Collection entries

-.-.-

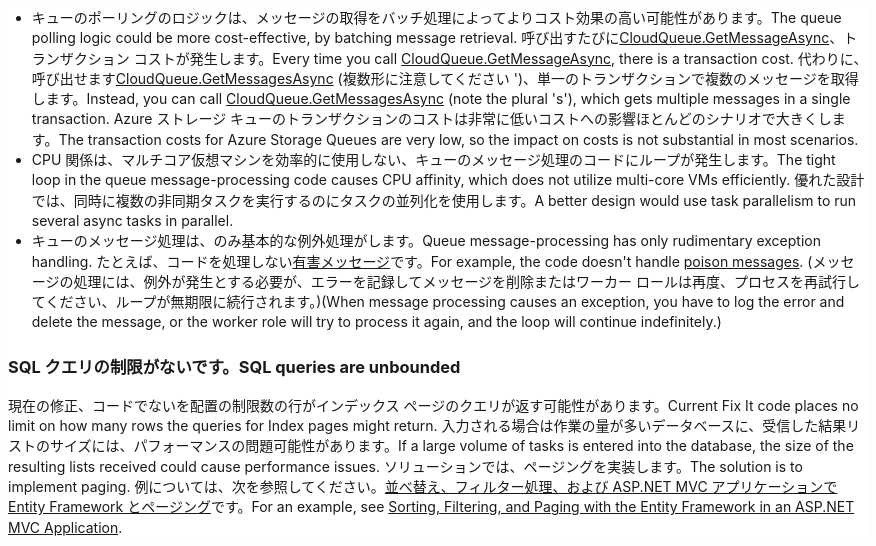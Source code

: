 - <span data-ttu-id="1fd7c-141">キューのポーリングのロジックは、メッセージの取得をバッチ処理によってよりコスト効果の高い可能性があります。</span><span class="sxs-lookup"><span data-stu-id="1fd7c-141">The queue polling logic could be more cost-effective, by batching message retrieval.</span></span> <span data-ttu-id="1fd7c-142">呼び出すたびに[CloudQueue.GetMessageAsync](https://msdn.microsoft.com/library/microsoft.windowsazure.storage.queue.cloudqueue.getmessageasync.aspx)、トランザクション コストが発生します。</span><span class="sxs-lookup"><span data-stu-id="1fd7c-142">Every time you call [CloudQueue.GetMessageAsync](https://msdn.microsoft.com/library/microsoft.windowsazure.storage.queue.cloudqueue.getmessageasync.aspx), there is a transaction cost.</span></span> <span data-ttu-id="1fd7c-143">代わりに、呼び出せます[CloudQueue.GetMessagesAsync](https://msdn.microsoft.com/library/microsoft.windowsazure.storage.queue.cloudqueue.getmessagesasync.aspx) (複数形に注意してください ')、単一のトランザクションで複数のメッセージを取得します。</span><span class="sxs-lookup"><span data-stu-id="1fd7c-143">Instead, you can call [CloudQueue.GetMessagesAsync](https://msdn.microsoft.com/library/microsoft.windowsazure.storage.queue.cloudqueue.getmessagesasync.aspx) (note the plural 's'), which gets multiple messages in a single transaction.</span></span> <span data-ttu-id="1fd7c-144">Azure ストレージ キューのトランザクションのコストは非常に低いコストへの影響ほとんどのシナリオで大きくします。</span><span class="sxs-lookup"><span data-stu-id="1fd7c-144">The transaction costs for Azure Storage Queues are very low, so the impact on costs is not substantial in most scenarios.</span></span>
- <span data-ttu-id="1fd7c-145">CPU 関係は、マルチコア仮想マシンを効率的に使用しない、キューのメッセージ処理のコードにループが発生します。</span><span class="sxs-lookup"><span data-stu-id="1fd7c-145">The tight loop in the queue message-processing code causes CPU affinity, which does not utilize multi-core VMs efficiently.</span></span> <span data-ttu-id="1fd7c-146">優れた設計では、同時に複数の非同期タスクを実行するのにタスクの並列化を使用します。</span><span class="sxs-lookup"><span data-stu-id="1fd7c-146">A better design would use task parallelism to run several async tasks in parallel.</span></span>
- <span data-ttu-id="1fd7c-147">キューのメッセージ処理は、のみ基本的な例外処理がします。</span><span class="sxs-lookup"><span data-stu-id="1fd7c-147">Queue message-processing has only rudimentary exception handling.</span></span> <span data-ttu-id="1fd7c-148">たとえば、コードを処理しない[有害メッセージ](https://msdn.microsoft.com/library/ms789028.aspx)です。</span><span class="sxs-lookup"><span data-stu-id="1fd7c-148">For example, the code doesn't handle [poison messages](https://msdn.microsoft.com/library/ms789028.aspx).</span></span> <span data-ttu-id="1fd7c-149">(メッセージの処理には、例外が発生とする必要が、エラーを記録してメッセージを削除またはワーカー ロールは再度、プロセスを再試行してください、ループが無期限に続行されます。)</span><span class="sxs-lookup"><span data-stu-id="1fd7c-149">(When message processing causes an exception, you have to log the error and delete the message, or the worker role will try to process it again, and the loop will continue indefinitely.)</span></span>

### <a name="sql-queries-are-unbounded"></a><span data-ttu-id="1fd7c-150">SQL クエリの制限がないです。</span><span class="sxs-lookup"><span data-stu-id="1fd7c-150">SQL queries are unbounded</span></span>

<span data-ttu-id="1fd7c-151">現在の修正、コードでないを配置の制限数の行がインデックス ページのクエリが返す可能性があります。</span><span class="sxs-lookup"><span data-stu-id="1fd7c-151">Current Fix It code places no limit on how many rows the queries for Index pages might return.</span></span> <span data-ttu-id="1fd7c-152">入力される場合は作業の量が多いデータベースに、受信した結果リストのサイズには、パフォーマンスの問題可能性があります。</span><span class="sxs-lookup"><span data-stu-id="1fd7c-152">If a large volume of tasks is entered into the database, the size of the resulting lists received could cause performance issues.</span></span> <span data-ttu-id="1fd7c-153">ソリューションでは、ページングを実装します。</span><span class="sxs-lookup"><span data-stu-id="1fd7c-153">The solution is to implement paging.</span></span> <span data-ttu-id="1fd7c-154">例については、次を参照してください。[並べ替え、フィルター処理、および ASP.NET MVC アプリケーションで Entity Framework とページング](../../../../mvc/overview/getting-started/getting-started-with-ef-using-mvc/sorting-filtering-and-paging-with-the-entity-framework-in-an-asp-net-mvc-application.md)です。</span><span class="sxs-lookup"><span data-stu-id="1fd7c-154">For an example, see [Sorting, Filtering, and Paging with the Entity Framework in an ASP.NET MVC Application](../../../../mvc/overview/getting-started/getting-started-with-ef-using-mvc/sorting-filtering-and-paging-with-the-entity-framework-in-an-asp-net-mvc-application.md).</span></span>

-.-.-

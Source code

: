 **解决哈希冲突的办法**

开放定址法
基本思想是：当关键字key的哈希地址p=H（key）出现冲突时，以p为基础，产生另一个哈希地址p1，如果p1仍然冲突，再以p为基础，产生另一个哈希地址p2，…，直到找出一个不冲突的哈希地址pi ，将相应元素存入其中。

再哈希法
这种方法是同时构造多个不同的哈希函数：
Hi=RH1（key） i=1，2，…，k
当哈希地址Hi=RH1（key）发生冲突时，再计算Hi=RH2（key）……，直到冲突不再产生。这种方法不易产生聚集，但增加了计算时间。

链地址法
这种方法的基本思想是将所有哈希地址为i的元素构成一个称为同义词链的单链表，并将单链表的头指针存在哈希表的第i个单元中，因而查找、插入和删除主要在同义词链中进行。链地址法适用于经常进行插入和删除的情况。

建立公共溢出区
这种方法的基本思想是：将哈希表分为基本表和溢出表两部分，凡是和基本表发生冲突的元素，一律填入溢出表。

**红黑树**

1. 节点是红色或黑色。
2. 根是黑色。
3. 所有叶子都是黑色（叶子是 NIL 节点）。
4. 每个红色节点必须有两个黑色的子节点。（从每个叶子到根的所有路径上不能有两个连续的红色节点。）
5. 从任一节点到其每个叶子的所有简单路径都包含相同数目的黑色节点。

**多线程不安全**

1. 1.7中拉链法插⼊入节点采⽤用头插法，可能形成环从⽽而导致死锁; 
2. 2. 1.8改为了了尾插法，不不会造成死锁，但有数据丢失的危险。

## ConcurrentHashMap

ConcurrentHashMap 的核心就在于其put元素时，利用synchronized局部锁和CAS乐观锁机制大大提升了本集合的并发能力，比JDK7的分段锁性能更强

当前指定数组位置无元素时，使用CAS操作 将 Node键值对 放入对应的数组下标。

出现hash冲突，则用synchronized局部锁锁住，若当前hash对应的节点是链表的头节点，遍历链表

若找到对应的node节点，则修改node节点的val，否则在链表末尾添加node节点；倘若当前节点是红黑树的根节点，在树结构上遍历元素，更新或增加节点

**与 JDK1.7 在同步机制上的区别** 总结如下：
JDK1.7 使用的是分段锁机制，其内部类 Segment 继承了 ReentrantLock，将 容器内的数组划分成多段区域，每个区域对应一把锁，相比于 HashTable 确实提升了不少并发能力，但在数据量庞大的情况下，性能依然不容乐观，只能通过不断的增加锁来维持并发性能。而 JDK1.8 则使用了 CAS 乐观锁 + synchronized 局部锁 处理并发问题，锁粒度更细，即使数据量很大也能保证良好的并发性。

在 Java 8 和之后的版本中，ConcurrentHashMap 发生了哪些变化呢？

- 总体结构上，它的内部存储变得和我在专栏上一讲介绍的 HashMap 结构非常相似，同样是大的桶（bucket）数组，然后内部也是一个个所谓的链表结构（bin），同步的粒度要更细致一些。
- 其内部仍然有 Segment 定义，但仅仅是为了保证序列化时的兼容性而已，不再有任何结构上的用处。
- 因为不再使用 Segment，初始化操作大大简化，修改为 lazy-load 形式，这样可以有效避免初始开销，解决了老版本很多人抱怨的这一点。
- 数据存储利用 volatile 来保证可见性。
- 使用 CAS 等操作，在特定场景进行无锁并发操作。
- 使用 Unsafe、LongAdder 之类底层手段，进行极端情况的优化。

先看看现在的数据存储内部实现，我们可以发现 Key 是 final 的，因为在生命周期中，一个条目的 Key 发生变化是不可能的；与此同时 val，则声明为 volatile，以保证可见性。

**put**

-.-.-

→ **Requirement**: Only one stretch of the data above is needed. Restate it word for word, from the line containing "Hi=RH1（key） i=1，2，…，k" through the line containing "JDK1.7 使用的是分段锁机制，其内部类 Segment", both ends included.

→ **Solution to this problem**:
Hi=RH1（key） i=1，2，…，k
当哈希地址Hi=RH1（key）发生冲突时，再计算Hi=RH2（key）……，直到冲突不再产生。这种方法不易产生聚集，但增加了计算时间。

链地址法
这种方法的基本思想是将所有哈希地址为i的元素构成一个称为同义词链的单链表，并将单链表的头指针存在哈希表的第i个单元中，因而查找、插入和删除主要在同义词链中进行。链地址法适用于经常进行插入和删除的情况。

建立公共溢出区
这种方法的基本思想是：将哈希表分为基本表和溢出表两部分，凡是和基本表发生冲突的元素，一律填入溢出表。

**红黑树**

1. 节点是红色或黑色。
2. 根是黑色。
3. 所有叶子都是黑色（叶子是 NIL 节点）。
4. 每个红色节点必须有两个黑色的子节点。（从每个叶子到根的所有路径上不能有两个连续的红色节点。）
5. 从任一节点到其每个叶子的所有简单路径都包含相同数目的黑色节点。

**多线程不安全**

1. 1.7中拉链法插⼊入节点采⽤用头插法，可能形成环从⽽而导致死锁; 
2. 2. 1.8改为了了尾插法，不不会造成死锁，但有数据丢失的危险。

## ConcurrentHashMap

ConcurrentHashMap 的核心就在于其put元素时，利用synchronized局部锁和CAS乐观锁机制大大提升了本集合的并发能力，比JDK7的分段锁性能更强

当前指定数组位置无元素时，使用CAS操作 将 Node键值对 放入对应的数组下标。

出现hash冲突，则用synchronized局部锁锁住，若当前hash对应的节点是链表的头节点，遍历链表

若找到对应的node节点，则修改node节点的val，否则在链表末尾添加node节点；倘若当前节点是红黑树的根节点，在树结构上遍历元素，更新或增加节点

**与 JDK1.7 在同步机制上的区别** 总结如下：
JDK1.7 使用的是分段锁机制，其内部类 Segment 继承了 ReentrantLock，将 容器内的数组划分成多段区域，每个区域对应一把锁，相比于 HashTable 确实提升了不少并发能力，但在数据量庞大的情况下，性能依然不容乐观，只能通过不断的增加锁来维持并发性能。而 JDK1.8 则使用了 CAS 乐观锁 + synchronized 局部锁 处理并发问题，锁粒度更细，即使数据量很大也能保证良好的并发性。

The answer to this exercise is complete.